Records from a data source:
[Start of Attachment]

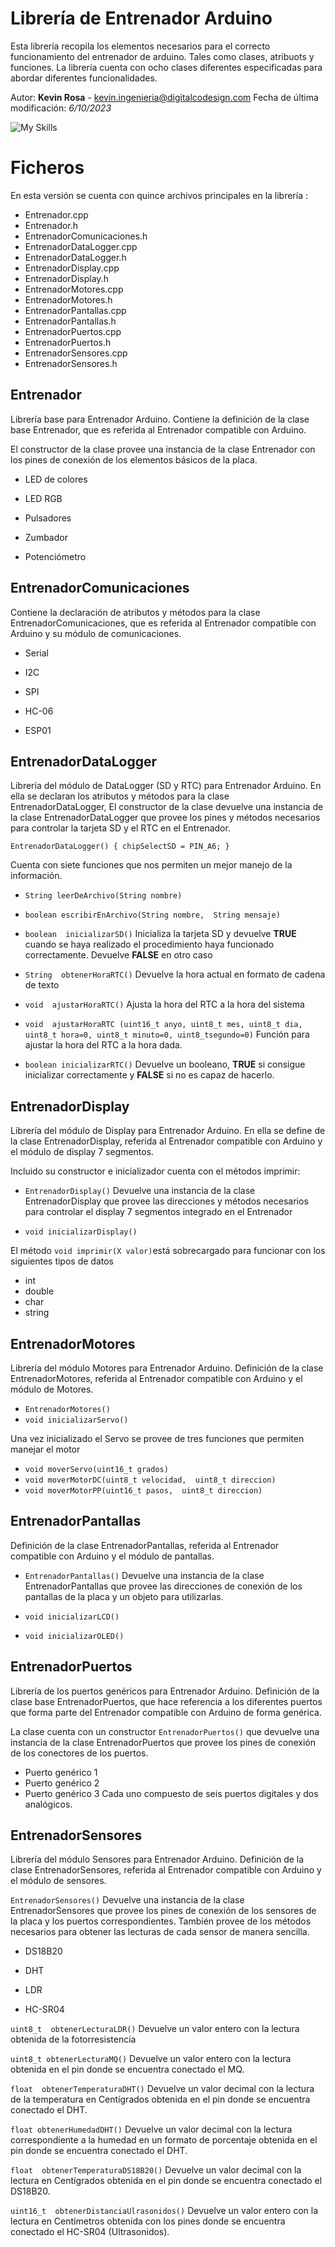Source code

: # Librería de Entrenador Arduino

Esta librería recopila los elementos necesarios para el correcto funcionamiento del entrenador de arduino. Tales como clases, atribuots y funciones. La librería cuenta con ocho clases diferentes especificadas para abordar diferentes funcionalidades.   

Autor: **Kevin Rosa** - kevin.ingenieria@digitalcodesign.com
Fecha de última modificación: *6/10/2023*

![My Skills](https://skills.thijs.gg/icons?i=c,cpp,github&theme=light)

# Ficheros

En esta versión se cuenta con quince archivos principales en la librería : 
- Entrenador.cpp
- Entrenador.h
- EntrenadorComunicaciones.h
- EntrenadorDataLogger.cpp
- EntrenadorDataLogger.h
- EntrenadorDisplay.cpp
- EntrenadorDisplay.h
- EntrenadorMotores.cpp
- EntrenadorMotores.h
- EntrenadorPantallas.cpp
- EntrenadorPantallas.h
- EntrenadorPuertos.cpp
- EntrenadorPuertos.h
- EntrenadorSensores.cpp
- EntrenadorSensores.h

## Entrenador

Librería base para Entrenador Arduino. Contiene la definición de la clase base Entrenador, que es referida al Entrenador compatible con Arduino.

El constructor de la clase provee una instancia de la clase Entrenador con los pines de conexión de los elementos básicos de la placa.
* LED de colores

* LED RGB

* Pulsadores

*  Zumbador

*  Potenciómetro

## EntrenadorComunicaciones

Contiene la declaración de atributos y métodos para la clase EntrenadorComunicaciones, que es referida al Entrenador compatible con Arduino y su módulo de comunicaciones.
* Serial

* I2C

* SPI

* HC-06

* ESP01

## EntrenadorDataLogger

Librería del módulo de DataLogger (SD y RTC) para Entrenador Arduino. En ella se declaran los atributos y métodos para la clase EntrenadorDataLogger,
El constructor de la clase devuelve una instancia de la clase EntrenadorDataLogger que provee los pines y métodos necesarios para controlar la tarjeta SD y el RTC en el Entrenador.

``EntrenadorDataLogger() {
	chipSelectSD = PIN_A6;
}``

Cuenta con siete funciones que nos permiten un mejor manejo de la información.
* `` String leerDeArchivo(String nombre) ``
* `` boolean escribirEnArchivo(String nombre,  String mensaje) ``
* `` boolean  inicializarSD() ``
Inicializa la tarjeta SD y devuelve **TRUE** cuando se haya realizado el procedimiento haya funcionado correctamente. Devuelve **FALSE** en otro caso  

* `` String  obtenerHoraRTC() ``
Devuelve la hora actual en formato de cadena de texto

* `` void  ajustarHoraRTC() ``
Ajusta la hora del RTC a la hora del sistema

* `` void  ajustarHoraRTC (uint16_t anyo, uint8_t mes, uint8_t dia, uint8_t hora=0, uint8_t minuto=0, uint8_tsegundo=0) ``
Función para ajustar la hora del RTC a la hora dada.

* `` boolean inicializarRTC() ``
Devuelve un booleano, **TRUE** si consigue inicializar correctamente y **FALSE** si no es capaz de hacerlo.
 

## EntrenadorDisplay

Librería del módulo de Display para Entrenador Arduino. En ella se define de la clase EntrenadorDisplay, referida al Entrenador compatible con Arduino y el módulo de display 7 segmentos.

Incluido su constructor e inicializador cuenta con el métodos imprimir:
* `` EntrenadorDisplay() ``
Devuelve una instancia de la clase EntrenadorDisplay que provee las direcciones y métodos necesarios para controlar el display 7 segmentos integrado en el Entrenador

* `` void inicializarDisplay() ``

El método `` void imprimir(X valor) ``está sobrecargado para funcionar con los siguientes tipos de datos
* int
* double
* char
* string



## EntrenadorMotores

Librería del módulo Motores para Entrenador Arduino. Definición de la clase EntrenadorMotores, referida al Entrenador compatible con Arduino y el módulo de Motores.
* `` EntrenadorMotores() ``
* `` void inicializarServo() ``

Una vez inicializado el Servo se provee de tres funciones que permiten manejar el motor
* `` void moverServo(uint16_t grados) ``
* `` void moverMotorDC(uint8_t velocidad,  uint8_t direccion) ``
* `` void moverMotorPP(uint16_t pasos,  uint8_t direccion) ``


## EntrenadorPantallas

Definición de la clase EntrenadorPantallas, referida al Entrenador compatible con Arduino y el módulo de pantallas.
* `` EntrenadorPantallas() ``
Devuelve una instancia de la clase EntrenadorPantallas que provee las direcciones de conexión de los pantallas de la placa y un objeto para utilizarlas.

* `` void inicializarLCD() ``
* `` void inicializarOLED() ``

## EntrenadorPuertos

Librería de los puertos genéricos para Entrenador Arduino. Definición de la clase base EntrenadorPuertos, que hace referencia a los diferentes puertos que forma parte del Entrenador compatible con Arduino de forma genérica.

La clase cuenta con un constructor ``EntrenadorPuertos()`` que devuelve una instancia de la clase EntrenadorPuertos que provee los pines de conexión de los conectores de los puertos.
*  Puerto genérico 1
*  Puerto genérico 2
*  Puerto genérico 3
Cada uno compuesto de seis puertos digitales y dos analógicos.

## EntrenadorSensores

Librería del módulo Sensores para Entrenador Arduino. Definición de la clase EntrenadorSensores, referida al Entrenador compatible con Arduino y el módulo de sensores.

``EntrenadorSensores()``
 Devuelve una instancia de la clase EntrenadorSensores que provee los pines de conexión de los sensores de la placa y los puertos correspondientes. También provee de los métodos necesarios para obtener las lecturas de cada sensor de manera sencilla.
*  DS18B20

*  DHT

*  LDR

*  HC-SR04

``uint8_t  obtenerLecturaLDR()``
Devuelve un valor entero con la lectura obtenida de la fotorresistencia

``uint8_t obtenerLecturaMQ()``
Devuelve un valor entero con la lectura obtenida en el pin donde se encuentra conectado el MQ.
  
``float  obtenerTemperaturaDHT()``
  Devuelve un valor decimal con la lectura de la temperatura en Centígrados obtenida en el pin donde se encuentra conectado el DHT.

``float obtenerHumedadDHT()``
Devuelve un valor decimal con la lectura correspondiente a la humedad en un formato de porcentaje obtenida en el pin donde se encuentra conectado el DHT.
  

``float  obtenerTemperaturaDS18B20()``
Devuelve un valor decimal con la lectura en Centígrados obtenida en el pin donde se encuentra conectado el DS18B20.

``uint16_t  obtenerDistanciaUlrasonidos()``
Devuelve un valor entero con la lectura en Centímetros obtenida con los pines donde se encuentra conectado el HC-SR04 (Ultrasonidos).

[End of Attachment]

◆ Your task ◆
Restate exactly, please, only the lines between the start of the data and the line containing "- Entrenador.cpp", both ends included, skipping the pictures.

◆ Solution to the exercise ◆
Source code

: # Librería de Entrenador Arduino

Esta librería recopila los elementos necesarios para el correcto funcionamiento del entrenador de arduino. Tales como clases, atribuots y funciones. La librería cuenta con ocho clases diferentes especificadas para abordar diferentes funcionalidades.   

Autor: **Kevin Rosa** - kevin.ingenieria@digitalcodesign.com
Fecha de última modificación: *6/10/2023*

![My Skills](https://skills.thijs.gg/icons?i=c,cpp,github&theme=light)

# Ficheros

En esta versión se cuenta con quince archivos principales en la librería : 
- Entrenador.cpp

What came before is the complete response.